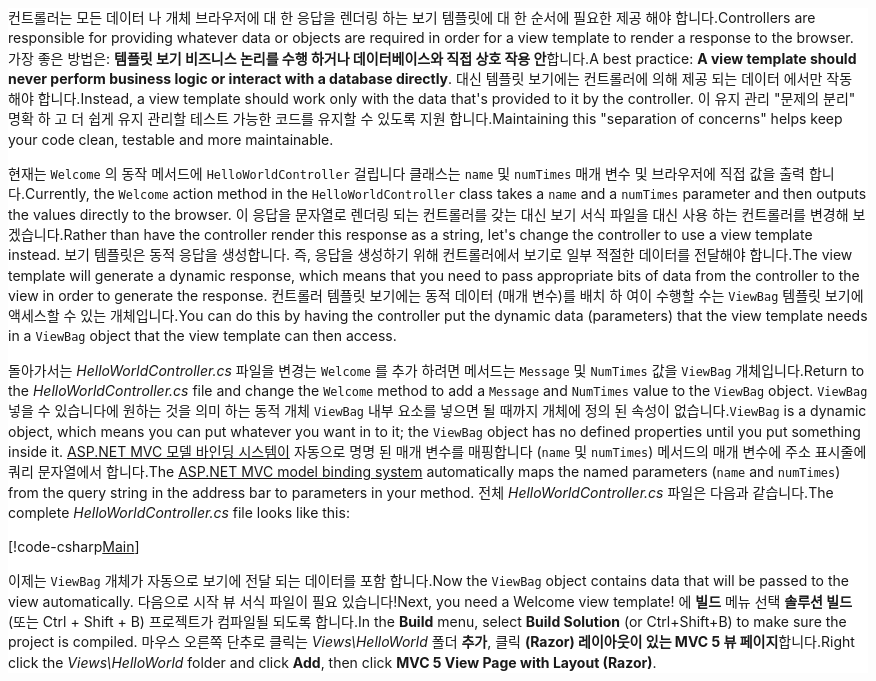 <span data-ttu-id="2a747-175">컨트롤러는 모든 데이터 나 개체 브라우저에 대 한 응답을 렌더링 하는 보기 템플릿에 대 한 순서에 필요한 제공 해야 합니다.</span><span class="sxs-lookup"><span data-stu-id="2a747-175">Controllers are responsible for providing whatever data or objects are required in order for a view template to render a response to the browser.</span></span> <span data-ttu-id="2a747-176">가장 좋은 방법은: **템플릿 보기 비즈니스 논리를 수행 하거나 데이터베이스와 직접 상호 작용 안**합니다.</span><span class="sxs-lookup"><span data-stu-id="2a747-176">A best practice: **A view template should never perform business logic or interact with a database directly**.</span></span> <span data-ttu-id="2a747-177">대신 템플릿 보기에는 컨트롤러에 의해 제공 되는 데이터 에서만 작동 해야 합니다.</span><span class="sxs-lookup"><span data-stu-id="2a747-177">Instead, a view template should work only with the data that's provided to it by the controller.</span></span> <span data-ttu-id="2a747-178">이 유지 관리 &quot;문제의 분리&quot; 명확 하 고 더 쉽게 유지 관리할 테스트 가능한 코드를 유지할 수 있도록 지원 합니다.</span><span class="sxs-lookup"><span data-stu-id="2a747-178">Maintaining this &quot;separation of concerns&quot; helps keep your code clean, testable and more maintainable.</span></span>

<span data-ttu-id="2a747-179">현재는 `Welcome` 의 동작 메서드에 `HelloWorldController` 걸립니다 클래스는 `name` 및 `numTimes` 매개 변수 및 브라우저에 직접 값을 출력 합니다.</span><span class="sxs-lookup"><span data-stu-id="2a747-179">Currently, the `Welcome` action method in the `HelloWorldController` class takes a `name` and a `numTimes` parameter and then outputs the values directly to the browser.</span></span> <span data-ttu-id="2a747-180">이 응답을 문자열로 렌더링 되는 컨트롤러를 갖는 대신 보기 서식 파일을 대신 사용 하는 컨트롤러를 변경해 보겠습니다.</span><span class="sxs-lookup"><span data-stu-id="2a747-180">Rather than have the controller render this response as a string, let's change the controller to use a view template instead.</span></span> <span data-ttu-id="2a747-181">보기 템플릿은 동적 응답을 생성합니다. 즉, 응답을 생성하기 위해 컨트롤러에서 보기로 일부 적절한 데이터를 전달해야 합니다.</span><span class="sxs-lookup"><span data-stu-id="2a747-181">The view template will generate a dynamic response, which means that you need to pass appropriate bits of data from the controller to the view in order to generate the response.</span></span> <span data-ttu-id="2a747-182">컨트롤러 템플릿 보기에는 동적 데이터 (매개 변수)를 배치 하 여이 수행할 수는 `ViewBag` 템플릿 보기에 액세스할 수 있는 개체입니다.</span><span class="sxs-lookup"><span data-stu-id="2a747-182">You can do this by having the controller put the dynamic data (parameters) that the view template needs in a `ViewBag` object that the view template can then access.</span></span>

<span data-ttu-id="2a747-183">돌아가서는 *HelloWorldController.cs* 파일을 변경는 `Welcome` 를 추가 하려면 메서드는 `Message` 및 `NumTimes` 값을 `ViewBag` 개체입니다.</span><span class="sxs-lookup"><span data-stu-id="2a747-183">Return to the *HelloWorldController.cs* file and change the `Welcome` method to add a `Message` and `NumTimes` value to the `ViewBag` object.</span></span> <span data-ttu-id="2a747-184">`ViewBag`넣을 수 있습니다에 원하는 것을 의미 하는 동적 개체 `ViewBag` 내부 요소를 넣으면 될 때까지 개체에 정의 된 속성이 없습니다.</span><span class="sxs-lookup"><span data-stu-id="2a747-184">`ViewBag` is a dynamic object, which means you can put whatever you want in to it; the `ViewBag` object has no defined properties until you put something inside it.</span></span> <span data-ttu-id="2a747-185">[ASP.NET MVC 모델 바인딩 시스템이](http://odetocode.com/Blogs/scott/archive/2009/04/27/6-tips-for-asp-net-mvc-model-binding.aspx) 자동으로 명명 된 매개 변수를 매핑합니다 (`name` 및 `numTimes`) 메서드의 매개 변수에 주소 표시줄에 쿼리 문자열에서 합니다.</span><span class="sxs-lookup"><span data-stu-id="2a747-185">The [ASP.NET MVC model binding system](http://odetocode.com/Blogs/scott/archive/2009/04/27/6-tips-for-asp-net-mvc-model-binding.aspx) automatically maps the named parameters (`name` and `numTimes`) from the query string in the address bar to parameters in your method.</span></span> <span data-ttu-id="2a747-186">전체 *HelloWorldController.cs* 파일은 다음과 같습니다.</span><span class="sxs-lookup"><span data-stu-id="2a747-186">The complete *HelloWorldController.cs* file looks like this:</span></span>

[!code-csharp[Main](adding-a-view/samples/sample8.cs)]

<span data-ttu-id="2a747-187">이제는 `ViewBag` 개체가 자동으로 보기에 전달 되는 데이터를 포함 합니다.</span><span class="sxs-lookup"><span data-stu-id="2a747-187">Now the `ViewBag` object contains data that will be passed to the view automatically.</span></span> <span data-ttu-id="2a747-188">다음으로 시작 뷰 서식 파일이 필요 있습니다!</span><span class="sxs-lookup"><span data-stu-id="2a747-188">Next, you need a Welcome view template!</span></span> <span data-ttu-id="2a747-189">에 **빌드** 메뉴 선택 **솔루션 빌드** (또는 Ctrl + Shift + B) 프로젝트가 컴파일될 되도록 합니다.</span><span class="sxs-lookup"><span data-stu-id="2a747-189">In the **Build** menu, select **Build Solution** (or Ctrl+Shift+B) to make sure the project is compiled.</span></span> <span data-ttu-id="2a747-190">마우스 오른쪽 단추로 클릭는 *Views\HelloWorld* 폴더 **추가**, 클릭 **(Razor) 레이아웃이 있는 MVC 5 뷰 페이지**합니다.</span><span class="sxs-lookup"><span data-stu-id="2a747-190">Right click the *Views\HelloWorld* folder and click **Add**, then click **MVC 5 View Page with Layout (Razor)**.</span></span>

▬▬▬▬▬▬

▸ Exercise details
When you reproduce the entries above, keep every word exactly and leave out each picture.

▸ Solution to this task
 <span data-ttu-id="2a747-175">컨트롤러는 모든 데이터 나 개체 브라우저에 대 한 응답을 렌더링 하는 보기 템플릿에 대 한 순서에 필요한 제공 해야 합니다.</span><span class="sxs-lookup"><span data-stu-id="2a747-175">Controllers are responsible for providing whatever data or objects are required in order for a view template to render a response to the browser.</span></span> <span data-ttu-id="2a747-176">가장 좋은 방법은: **템플릿 보기 비즈니스 논리를 수행 하거나 데이터베이스와 직접 상호 작용 안**합니다.</span><span class="sxs-lookup"><span data-stu-id="2a747-176">A best practice: **A view template should never perform business logic or interact with a database directly**.</span></span> <span data-ttu-id="2a747-177">대신 템플릿 보기에는 컨트롤러에 의해 제공 되는 데이터 에서만 작동 해야 합니다.</span><span class="sxs-lookup"><span data-stu-id="2a747-177">Instead, a view template should work only with the data that's provided to it by the controller.</span></span> <span data-ttu-id="2a747-178">이 유지 관리 &quot;문제의 분리&quot; 명확 하 고 더 쉽게 유지 관리할 테스트 가능한 코드를 유지할 수 있도록 지원 합니다.</span><span class="sxs-lookup"><span data-stu-id="2a747-178">Maintaining this &quot;separation of concerns&quot; helps keep your code clean, testable and more maintainable.</span></span>

<span data-ttu-id="2a747-179">현재는 `Welcome` 의 동작 메서드에 `HelloWorldController` 걸립니다 클래스는 `name` 및 `numTimes` 매개 변수 및 브라우저에 직접 값을 출력 합니다.</span><span class="sxs-lookup"><span data-stu-id="2a747-179">Currently, the `Welcome` action method in the `HelloWorldController` class takes a `name` and a `numTimes` parameter and then outputs the values directly to the browser.</span></span> <span data-ttu-id="2a747-180">이 응답을 문자열로 렌더링 되는 컨트롤러를 갖는 대신 보기 서식 파일을 대신 사용 하는 컨트롤러를 변경해 보겠습니다.</span><span class="sxs-lookup"><span data-stu-id="2a747-180">Rather than have the controller render this response as a string, let's change the controller to use a view template instead.</span></span> <span data-ttu-id="2a747-181">보기 템플릿은 동적 응답을 생성합니다. 즉, 응답을 생성하기 위해 컨트롤러에서 보기로 일부 적절한 데이터를 전달해야 합니다.</span><span class="sxs-lookup"><span data-stu-id="2a747-181">The view template will generate a dynamic response, which means that you need to pass appropriate bits of data from the controller to the view in order to generate the response.</span></span> <span data-ttu-id="2a747-182">컨트롤러 템플릿 보기에는 동적 데이터 (매개 변수)를 배치 하 여이 수행할 수는 `ViewBag` 템플릿 보기에 액세스할 수 있는 개체입니다.</span><span class="sxs-lookup"><span data-stu-id="2a747-182">You can do this by having the controller put the dynamic data (parameters) that the view template needs in a `ViewBag` object that the view template can then access.</span></span>

<span data-ttu-id="2a747-183">돌아가서는 *HelloWorldController.cs* 파일을 변경는 `Welcome` 를 추가 하려면 메서드는 `Message` 및 `NumTimes` 값을 `ViewBag` 개체입니다.</span><span class="sxs-lookup"><span data-stu-id="2a747-183">Return to the *HelloWorldController.cs* file and change the `Welcome` method to add a `Message` and `NumTimes` value to the `ViewBag` object.</span></span> <span data-ttu-id="2a747-184">`ViewBag`넣을 수 있습니다에 원하는 것을 의미 하는 동적 개체 `ViewBag` 내부 요소를 넣으면 될 때까지 개체에 정의 된 속성이 없습니다.</span><span class="sxs-lookup"><span data-stu-id="2a747-184">`ViewBag` is a dynamic object, which means you can put whatever you want in to it; the `ViewBag` object has no defined properties until you put something inside it.</span></span> <span data-ttu-id="2a747-185">[ASP.NET MVC 모델 바인딩 시스템이](http://odetocode.com/Blogs/scott/archive/2009/04/27/6-tips-for-asp-net-mvc-model-binding.aspx) 자동으로 명명 된 매개 변수를 매핑합니다 (`name` 및 `numTimes`) 메서드의 매개 변수에 주소 표시줄에 쿼리 문자열에서 합니다.</span><span class="sxs-lookup"><span data-stu-id="2a747-185">The [ASP.NET MVC model binding system](http://odetocode.com/Blogs/scott/archive/2009/04/27/6-tips-for-asp-net-mvc-model-binding.aspx) automatically maps the named parameters (`name` and `numTimes`) from the query string in the address bar to parameters in your method.</span></span> <span data-ttu-id="2a747-186">전체 *HelloWorldController.cs* 파일은 다음과 같습니다.</span><span class="sxs-lookup"><span data-stu-id="2a747-186">The complete *HelloWorldController.cs* file looks like this:</span></span>

[!code-csharp[Main](adding-a-view/samples/sample8.cs)]

<span data-ttu-id="2a747-187">이제는 `ViewBag` 개체가 자동으로 보기에 전달 되는 데이터를 포함 합니다.</span><span class="sxs-lookup"><span data-stu-id="2a747-187">Now the `ViewBag` object contains data that will be passed to the view automatically.</span></span> <span data-ttu-id="2a747-188">다음으로 시작 뷰 서식 파일이 필요 있습니다!</span><span class="sxs-lookup"><span data-stu-id="2a747-188">Next, you need a Welcome view template!</span></span> <span data-ttu-id="2a747-189">에 **빌드** 메뉴 선택 **솔루션 빌드** (또는 Ctrl + Shift + B) 프로젝트가 컴파일될 되도록 합니다.</span><span class="sxs-lookup"><span data-stu-id="2a747-189">In the **Build** menu, select **Build Solution** (or Ctrl+Shift+B) to make sure the project is compiled.</span></span> <span data-ttu-id="2a747-190">마우스 오른쪽 단추로 클릭는 *Views\HelloWorld* 폴더 **추가**, 클릭 **(Razor) 레이아웃이 있는 MVC 5 뷰 페이지**합니다.</span><span class="sxs-lookup"><span data-stu-id="2a747-190">Right click the *Views\HelloWorld* folder and click **Add**, then click **MVC 5 View Page with Layout (Razor)**.</span></span>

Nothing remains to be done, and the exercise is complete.